In examining the example problems describing the application of the physical laws in control-volume form, notice that evaluation of the surface and volume integrals often involve assuming average values of the variables. For example, averaged den­sities, velocities, and pressures were used to make the integrals tractable. That is, there was no detailed information on the actual point-to-point variations in any of the key variables. Clearly, in some situations, this would be a crude description of the fluid motion. It might be required, for example, to know how the pressure is distrib­uted over the surface or how the velocity is distributed through a viscous boundary layer. In determining the forces on a wing, it is required to know not merely the mag­nitude of the lift and drag forces but also how they are distributed over the surface. Problems of this type require a sharper mathematical representation of the physical laws. This precision is available only if we convert the equations of fluid motion into differential form. Then, by solving the resulting set of differential field equations, we can determine in detail the behavior of the flow variables throughout the domain of the problem. In real problem solving, both the control volume and the differential – equation formulations often are used together to generate the required information.

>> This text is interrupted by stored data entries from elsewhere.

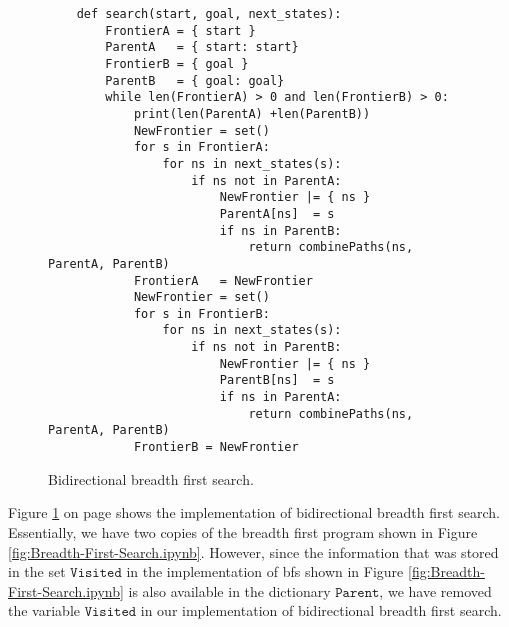 \begin{figure}[!ht]
\centering
\begin{verbatim}
    def search(start, goal, next_states):        
        FrontierA = { start }
        ParentA   = { start: start}
        FrontierB = { goal }
        ParentB   = { goal: goal} 
        while len(FrontierA) > 0 and len(FrontierB) > 0:
            print(len(ParentA) +len(ParentB))
            NewFrontier = set()
            for s in FrontierA:
                for ns in next_states(s):
                    if ns not in ParentA:
                        NewFrontier |= { ns }
                        ParentA[ns]  = s
                        if ns in ParentB:
                            return combinePaths(ns, ParentA, ParentB)
            FrontierA   = NewFrontier
            NewFrontier = set()
            for s in FrontierB:
                for ns in next_states(s):
                    if ns not in ParentB:
                        NewFrontier |= { ns }
                        ParentB[ns]  = s
                        if ns in ParentA:
                            return combinePaths(ns, ParentA, ParentB)
            FrontierB = NewFrontier
\end{verbatim}
\vspace*{-0.3cm}
\caption{Bidirectional breadth first search.}
\label{fig:Bidirectional-BFS.ipynb}
\end{figure}

Figure \ref{fig:Bidirectional-BFS.ipynb} on page \pageref{fig:Bidirectional-BFS.ipynb} shows the implementation
of bidirectional breadth first search.  Essentially, we have two copies of the breadth first program shown in
Figure \ref{fig:Breadth-First-Search.ipynb}.  However, since the information that was stored in the set
$\texttt{Visited}$ in the implementation of \ac{bfs} shown in Figure \ref{fig:Breadth-First-Search.ipynb} is
also available in the dictionary $\texttt{Parent}$, we have removed the variable $\texttt{Visited}$ in our
implementation of bidirectional breadth first search.

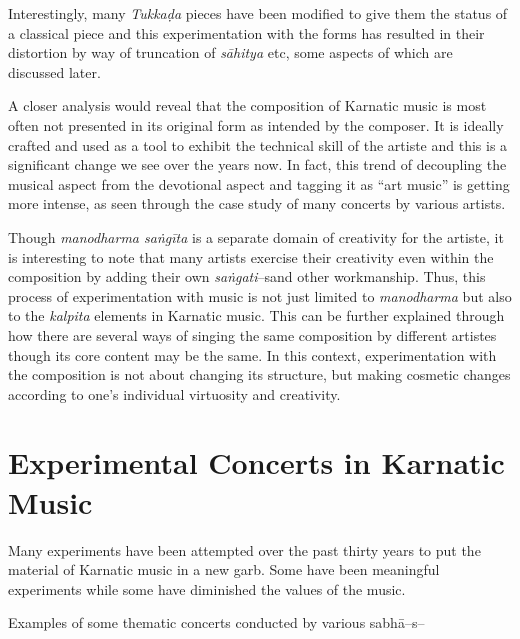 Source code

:Interestingly, many \textit{Tukkaḍa} pieces have been modified to give them the status of a classical piece and this experimentation with the forms has resulted in their distortion by way of truncation of \textit{sāhitya} etc, some aspects of which are discussed later.

A closer analysis would reveal that the composition of Karnatic music is most often not presented in its original form as intended by the composer. It is ideally crafted and used as a tool to exhibit the technical skill of the artiste and this is a significant change we see over the years now. In fact, this trend of decoupling the musical aspect from the devotional aspect and tagging it as “art music” is getting more intense, as seen through the case study of many concerts by various artists.

Though \textit{manodharma saṅgīta} is a separate domain of creativity for the artiste, it is interesting to note that many artists exercise their creativity even within the composition by adding their own \textit{saṅgati}–s\break and other workmanship. Thus, this process of experimentation with music is not just limited to \textit{manodharma} but also to the \textit{kalpita} elements in Karnatic music. This can be further explained through how there are several ways of singing the same composition by different artistes though its core content may be the same. In this context, experimentation with the composition is not about changing its structure, but making cosmetic changes according to one’s individual virtuosity and creativity.


\section*{Experimental Concerts in Karnatic Music}

Many experiments have been attempted over the past thirty years to put the material of Karnatic music in a new garb. Some have been meaningful experiments while some have diminished the values of the music.

Examples of some thematic concerts conducted by various sabhā–s–


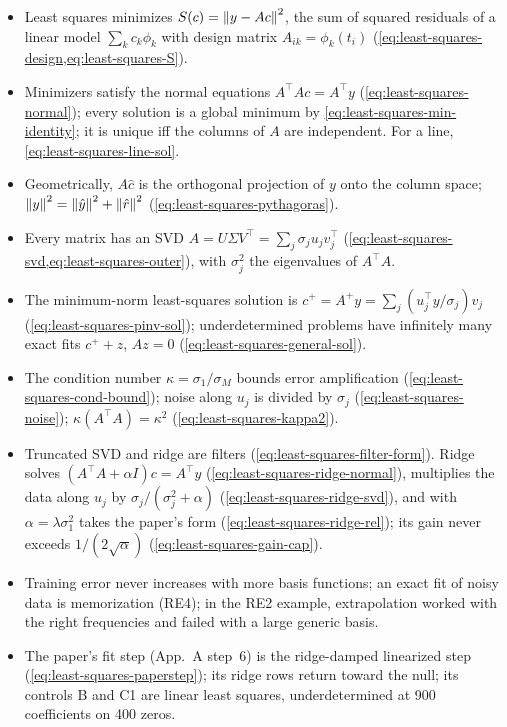 \begin{itemize}
\item Least squares minimizes $S(c) = \left\lVert y - Ac\right\rVert^2$, the sum of squared residuals of a linear model $\sum_k c_k\phi_k$ with design matrix $A_{ik}=\phi_k(t_i)$ (\cref{eq:least-squares-design,eq:least-squares-S}).
\item Minimizers satisfy the normal equations $A^\top Ac = A^\top y$ (\cref{eq:least-squares-normal}); every solution is a global minimum by \cref{eq:least-squares-min-identity}; it is unique iff the columns of $A$ are independent. For a line, \cref{eq:least-squares-line-sol}.
\item Geometrically, $A\hat c$ is the orthogonal projection of $y$ onto the column space; $\left\lVert y\right\rVert^2 = \left\lVert \hat y\right\rVert^2+\left\lVert \hat r\right\rVert^2$ (\cref{eq:least-squares-pythagoras}).
\item Every matrix has an SVD $A = U\Sigma V^\top = \sum_j\sigma_ju_jv_j^\top$ (\cref{eq:least-squares-svd,eq:least-squares-outer}), with $\sigma_j^2$ the eigenvalues of $A^\top A$.
\item The minimum-norm least-squares solution is $c^+ = A^+y = \sum_j(u_j^\top y/\sigma_j)v_j$ (\cref{eq:least-squares-pinv-sol}); underdetermined problems have infinitely many exact fits $c^++z$, $Az=0$ (\cref{eq:least-squares-general-sol}).
\item The condition number $\kappa=\sigma_1/\sigma_M$ bounds error amplification (\cref{eq:least-squares-cond-bound}); noise along $u_j$ is divided by $\sigma_j$ (\cref{eq:least-squares-noise}); $\kappa(A^\top A) = \kappa^2$ (\cref{eq:least-squares-kappa2}).
\item Truncated SVD and ridge are filters (\cref{eq:least-squares-filter-form}). Ridge solves $(A^\top A+\alpha I)c = A^\top y$ (\cref{eq:least-squares-ridge-normal}), multiplies the data along $u_j$ by $\sigma_j/(\sigma_j^2+\alpha)$ (\cref{eq:least-squares-ridge-svd}), and with $\alpha=\lambda\sigma_1^2$ takes the paper's form (\cref{eq:least-squares-ridge-rel}); its gain never exceeds $1/(2\sqrt\alpha)$ (\cref{eq:least-squares-gain-cap}).
\item Training error never increases with more basis functions; an exact fit of noisy data is memorization (RE4); in the RE2 example, extrapolation worked with the right frequencies and failed with a large generic basis.
\item The paper's fit step (App.~A step~6) is the ridge-damped linearized step (\cref{eq:least-squares-paperstep}); its ridge rows return toward the null; its controls B and C1 are linear least squares, underdetermined at 900 coefficients on 400 zeros.
\end{itemize}

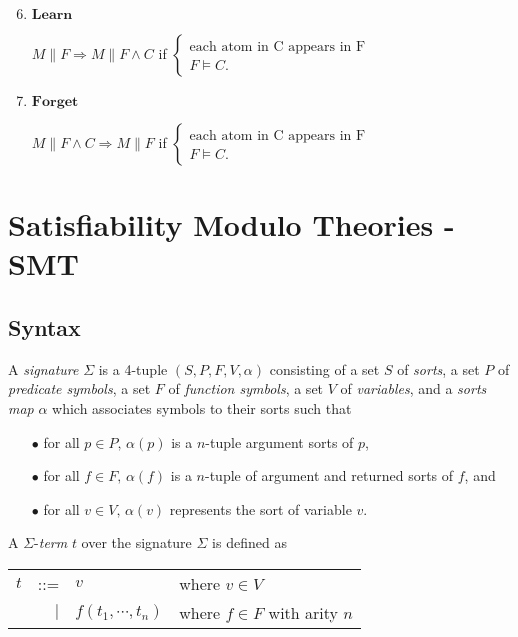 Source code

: \begin{enumerate}
\setcounter{enumi}{5}
\item $\mathbf{Learn}$

$M \parallel F \Longrightarrow M \parallel F \wedge C$ if $\left\{ 
  \begin{array}{l}
    \text{each atom in C appears in F} \\
    F \models C.
  \end{array} \right.$ 
  
\item $\mathbf{Forget}$

$M \parallel F \wedge C \Longrightarrow M \parallel F$ if $\left\{ 
  \begin{array}{l}
    \text{each atom in C appears in F} \\
    F \models C.
  \end{array} \right.$   
\end{enumerate}

\section{Satisfiability Modulo Theories - SMT}
\subsection{Syntax} \label{subsection:smt-syntax}
\begin{definition}
A \emph{signature} $\Sigma$ is a 4-tuple $(S, P, F, V, \alpha)$ consisting of a set $S$ of \emph{sorts}, a set $P$ of \emph{predicate symbols}, a set $F$ of \emph{function symbols}, a set $V$ of \emph{variables}, and a \emph{sorts map} $\alpha$ which associates symbols to their sorts such that
\begin{itemize}
\item[$\bullet$] for all $p \in P, \, \alpha(p)$ is a $n$-tuple argument sorts of $p$,
\item[$\bullet$] for all $f \in F, \, \alpha(f)$ is a $n$-tuple of argument and returned sorts of $f$, and
\item[$\bullet$] for all $v \in V, \, \alpha(v)$ represents the sort of variable $v$.
\end{itemize}
\end{definition}
A $\Sigma$-\emph{term} $t$ over the signature $\Sigma$ is defined as
\begin{center}
\begin{tabular}{l r l l}
$t$ &::=& $v$ & where $v \in V$\\ 
&$\mid$ & $f(t_1, \cdots, t_n)$ &where $f \in F$ with arity $n$
\end{tabular}
\end{center}



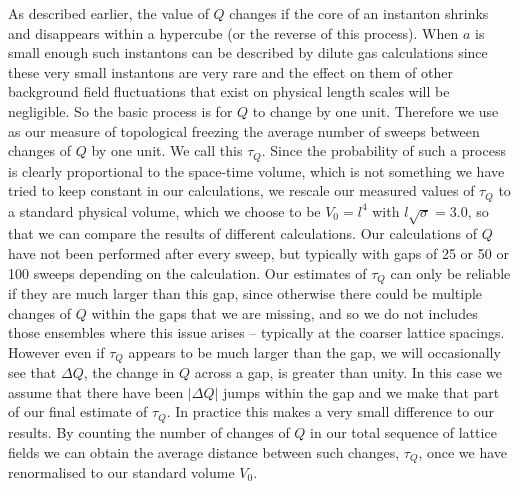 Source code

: \documentclass[12pt]{article}
\begin{document}
As described earlier, the value of $Q$ changes if the core of an instanton shrinks and
disappears within a hypercube (or the reverse of this process). When $a$ is small enough
such instantons can be described by dilute gas calculations since these very small
instantons are very rare and the effect on them of other background field fluctuations that exist on
physical length scales will be negligible. So the basic process is for $Q$ to change by one unit.
Therefore we use as our measure of topological freezing the average number of sweeps  between
changes of $Q$ by one unit. We call this $\tau_Q$. Since the probability of such a process
is clearly proportional to the space-time volume, which is not something we have tried to keep
constant in our calculations, we rescale our measured values of $\tau_Q$ to a standard physical
volume, which we choose to be $V_0=l^4$ with $l\surd\sigma=3.0$,
so that we can compare the results of different calculations.
Our calculations of $Q$ have not been performed after every sweep, but typically with
gaps of  25 or 50 or 100 sweeps depending on the calculation. Our estimates of $\tau_Q$ can
only be reliable if they are much larger than this gap, since otherwise there could be multiple
changes of $Q$ within the gaps that we are missing, and so we do not includes those ensembles
where this issue arises -- typically at the coarser lattice spacings. However even if $\tau_Q$
appears to be much larger than the gap, we will occasionally see that $\Delta Q$, the change in
$Q$ across a gap, is greater than unity. In this case we assume that there have been $|\Delta Q|$
jumps within the gap and we make that part of our final estimate of  $\tau_Q$. In practice
this makes a very small difference to our results. By counting the number of changes of $Q$ in our
total sequence of lattice fields we can obtain the average distance between such changes, $\tau_Q$,
once we have renormalised to our standard volume $V_0$.
\end{document}
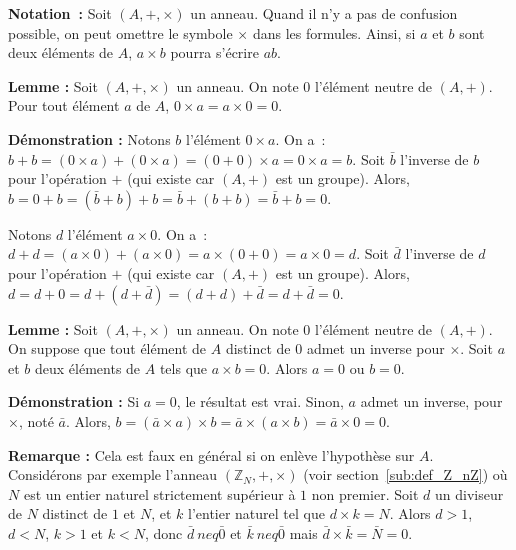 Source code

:\medskip

\noindent\textbf{Notation :} Soit $(A, +, \times)$ un anneau. 
    Quand il n'y a pas de confusion possible, on peut omettre le symbole $\times$ dans les formules.
    Ainsi, si $a$ et $b$ sont deux éléments de $A$, $a \times b$ pourra s'écrire $a b$.

\medskip

\noindent\textbf{Lemme :} Soit $(A, +, \times)$ un anneau. 
On note $0$ l'élément neutre de $(A, +)$.
Pour tout élément $a$ de $A$, $0 \times a = a \times 0 = 0$.

\medskip

\noindent\textbf{Démonstration :} 
    Notons $b$ l'élément $0 \times a$. 
    On a : $b + b = (0 \times a) + (0 \times a) = (0 + 0) \times a = 0 \times a = b$.
    Soit $\bar{b}$ l'inverse de $b$ pour l'opération $+$ (qui existe car $(A, +)$ est un groupe).
    Alors, $b = 0 + b = (\bar{b} + b) + b = \bar{b} + (b + b) = \bar{b} + b = 0$. 

    Notons $d$ l'élément $a \times 0$. 
    On a : $d + d = (a \times 0) + (a \times 0) = a \times (0 + 0) = a \times 0 = d$.
    Soit $\bar{d}$ l'inverse de $d$ pour l'opération $+$ (qui existe car $(A, +)$ est un groupe).
    Alors, $d = d + 0 = d + (d + \bar{d}) = (d + d) + \bar{d} = d + \bar{d} = 0$. 

    \done

\medskip

\noindent\textbf{Lemme :} Soit $(A, +, \times)$ un anneau. 
On note $0$ l'élément neutre de $(A, +)$.
On suppose que tout élément de $A$ distinct de $0$ admet un inverse pour $\times$.
Soit $a$ et $b$ deux éléments de $A$ tels que $a \times b = 0$.
Alors $a = 0$ ou $b = 0$.

\medskip

\noindent\textbf{Démonstration :} Si $a = 0$, le résultat est vrai.
Sinon, $a$ admet un inverse, pour $\times$, noté $\bar{a}$.
Alors, $b = (\bar{a} \times a) \times b = \bar{a} \times (a \times b) = \bar{a} \times 0 = 0$.

\done

\medskip

\noindent\textbf{Remarque :} Cela est faux en général si on enlève l'hypothèse sur $A$. 
Considérons par exemple l'anneau $(\mathbb{Z}_N, +, \times)$ (voir section~\ref{sub:def_Z_nZ}) où $N$ est un entier naturel strictement supérieur à $1$ non premier. 
Soit $d$ un diviseur de $N$ distinct de $1$ et $N$, et $k$ l'entier naturel tel que $d \times k = N$. 
Alors $d > 1$, $d < N$, $k > 1$ et $k < N$, donc $\bar{d} \ neq \bar{0}$ et $\bar{k} \ neq \bar{0}$ mais $\bar{d} \times \bar{k} = \bar{N} = 0$.

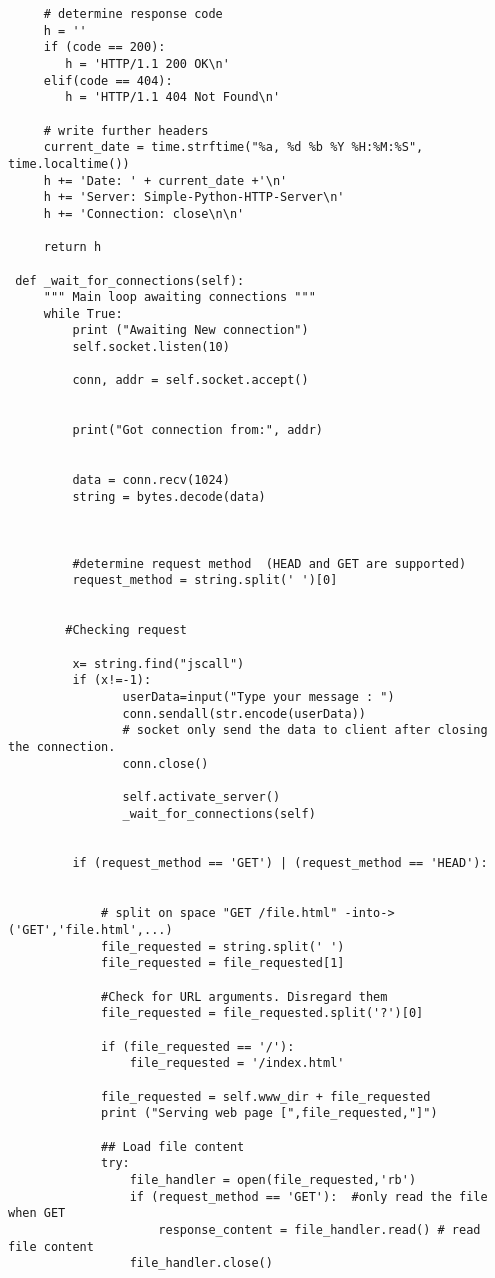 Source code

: \documentclass{WeSTassignment}
\begin{document}
\begin{lstlisting}
     # determine response code
     h = ''
     if (code == 200):
        h = 'HTTP/1.1 200 OK\n'
     elif(code == 404):
        h = 'HTTP/1.1 404 Not Found\n'

     # write further headers
     current_date = time.strftime("%a, %d %b %Y %H:%M:%S", time.localtime())
     h += 'Date: ' + current_date +'\n'
     h += 'Server: Simple-Python-HTTP-Server\n'
     h += 'Connection: close\n\n'

     return h

 def _wait_for_connections(self):
     """ Main loop awaiting connections """
     while True:
         print ("Awaiting New connection")
         self.socket.listen(10)

         conn, addr = self.socket.accept()


         print("Got connection from:", addr)


         data = conn.recv(1024)
         string = bytes.decode(data)



         #determine request method  (HEAD and GET are supported)
         request_method = string.split(' ')[0]


        #Checking request

         x= string.find("jscall")
         if (x!=-1):
                userData=input("Type your message : ")
                conn.sendall(str.encode(userData))
                # socket only send the data to client after closing the connection.
                conn.close()

                self.activate_server()
                _wait_for_connections(self)

    
         if (request_method == 'GET') | (request_method == 'HEAD'):


             # split on space "GET /file.html" -into-> ('GET','file.html',...)
             file_requested = string.split(' ')
             file_requested = file_requested[1]

             #Check for URL arguments. Disregard them
             file_requested = file_requested.split('?')[0]

             if (file_requested == '/'):
                 file_requested = '/index.html'

             file_requested = self.www_dir + file_requested
             print ("Serving web page [",file_requested,"]")

             ## Load file content
             try:
                 file_handler = open(file_requested,'rb')
                 if (request_method == 'GET'):  #only read the file when GET
                     response_content = file_handler.read() # read file content
                 file_handler.close()


\end{lstlisting}
\end{document}

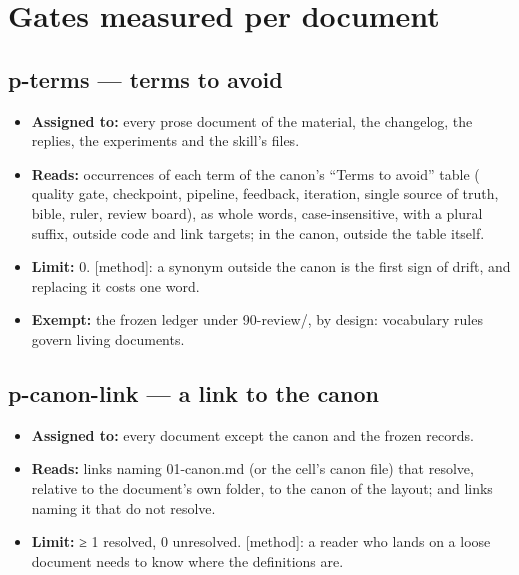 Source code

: \documentclass[
  american,
  10pt,
]{report}
\providecommand{\tightlist}{%
  \setlength{\itemsep}{0pt}\setlength{\parskip}{0pt}}
\renewcommand{\texttt}[1]{{\ttfamily\hyphenchar\font=-1 #1}}
\begin{document}
\section{Gates measured per document}\label{gates-measured-per-document}

\subsection{\texorpdfstring{\texttt{p-\allowbreak{}terms} --- terms to
avoid}{ --- terms to avoid}}\label{p-terms-terms-to-avoid}

\begin{itemize}
\tightlist
\item
  \textbf{Assigned to:} every prose document of the material, the
  changelog, the replies, the experiments and the skill's files.
\item
  \textbf{Reads:} occurrences of each term of the canon's ``Terms to
  avoid'' table (\texttt{quality gate}, \texttt{checkpoint},
  \texttt{pipeline}, \texttt{feedback}, \texttt{iteration},
  \texttt{single source of truth}, \texttt{bible}, \texttt{ruler},
  \texttt{review board}), as whole words, case-insensitive, with a
  plural suffix, outside code and link targets; in the canon, outside
  the table itself.
\item
  \textbf{Limit:} 0. \texttt{[method]}: a synonym outside the canon is
  the first sign of drift, and replacing it costs one word.
\item
  \textbf{Exempt:} the frozen ledger under
  \texttt{90-\allowbreak{}review/\allowbreak{}}, by design: vocabulary
  rules govern living documents.
\end{itemize}

\subsection{\texorpdfstring{\texttt{p-\allowbreak{}canon-\allowbreak{}link}
--- a link to the
canon}{ --- a link to the canon}}\label{p-canon-link-a-link-to-the-canon}

\begin{itemize}
\tightlist
\item
  \textbf{Assigned to:} every document except the canon and the frozen
  records.
\item
  \textbf{Reads:} links naming
  \texttt{01-\allowbreak{}canon.\allowbreak{}md} (or the cell's canon
  file) that resolve, relative to the document's own folder, to the
  canon of the layout; and links naming it that do not resolve.
\item
  \textbf{Limit:} ≥ 1 resolved, 0 unresolved. \texttt{[method]}: a
  reader who lands on a loose document needs to know where the
  definitions are.
\end{itemize}
\end{document}
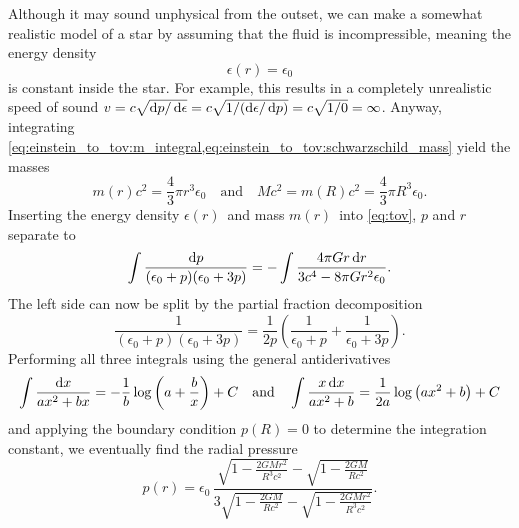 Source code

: Although it may sound unphysical from the outset, we can make a somewhat realistic model of a star by assuming that the fluid is incompressible, meaning the energy density
\begin{equation}
	\epsilon(r) = \epsilon_0
\end{equation}
is constant inside the star.
For example, this results in a completely unrealistic speed of sound $v = c \sqrt{\mathop{}\!\mathrm{d} p / \mathop{}\!\mathrm{d} \epsilon} = c \sqrt{1/(\mathop{}\!\mathrm{d} \epsilon / \mathop{}\!\mathrm{d} p)} = c \sqrt{1/0} = \infty$. \cite{ref:speed_of_sound}
Anyway, integrating \cref{eq:einstein_to_tov:m_integral,eq:einstein_to_tov:schwarzschild_mass} yield the masses
\begin{equation}
	m(r) c^2 = \frac{4}{3} \pi r^3 \epsilon_0 
	\quad \text{and} \quad
	M c^2 = m(R) c^2 = \frac{4}{3} \pi R^3 \epsilon_0 
	.
\end{equation}
Inserting the energy density $\epsilon(r)$ and mass $m(r)$ into \cref{eq:tov}, $p$ and $r$ separate to
\begin{equation*}
	\int \frac{\mathop{}\!\mathrm{d} p}{(\epsilon_0+p)(\epsilon_0+3p)} = - \int \frac{4 \pi G r \mathop{}\!\mathrm{d} r}{3 c^4 - 8\pi G r^2 \epsilon_0} .
\end{equation*}
The left side can now be split by the partial fraction decomposition
\begin{equation*}
	\frac{1}{(\epsilon_0+p)(\epsilon_0+3p)} = \frac{1}{2p} \left( \frac{1}{\epsilon_0+p} + \frac{1}{\epsilon_0+3p} \right) .
\end{equation*}
Performing all three integrals using the general antiderivatives
\begin{equation*}
	\int \frac{\mathop{}\!\mathrm{d} x}{a x^2 + b x} = -\frac{1}{b} \log \left( a + \frac{b}{x} \right) + C
	\quad \text{and} \quad
	\int \frac{x \mathop{}\!\mathrm{d} x}{a x^2 + b} = \frac{1}{2 a} \log \left( a x^2 + b \right) + C
\end{equation*}
and applying the boundary condition $p(R) = 0$ to determine the integration constant, we eventually find the radial pressure
\begin{equation}
	p(r) = \epsilon_0 \, \frac{\sqrt{1-\frac{2GMr^2}{R^3c^2}} - \sqrt{1-\frac{2GM}{Rc^2}}}{3 \sqrt{1-\frac{2GM}{Rc^2}} - \sqrt{1-\frac{2GMr^2}{R^3c^2}}} .
	\label{eq:incompressible_star:pressure}
\end{equation}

The differential equations describing fluid flow can be derived directly by analysis of differential-control volumes. In this method, we define small control vol­umes that conform to the type of coordinate system to be used. For example, in Cartesian coordinates, a differential cube is appropriate. The procedure is repeated for each coordinate system of interest. However, a simpler way is to work from the control-volume formulation already worked out herein. This method involves con­verting all surface integrals and other terms into equivalent volume integrals by means of appropriate forms of Green’s Theorem. Then, all terms are collected into a single-volume integral, which is equal to zero. Because the control volume is of arbi­trary size and shape, a necessary condition for satisfaction of the resulting equation is that the integrand must be zero. The result is the required differential form of the original integral equation, which can be expressed in any desired coordinate system by knowing the vector operators such as the gradient, divergence, and curl in that coordinate system. This procedure is followed for each of the basic physical laws.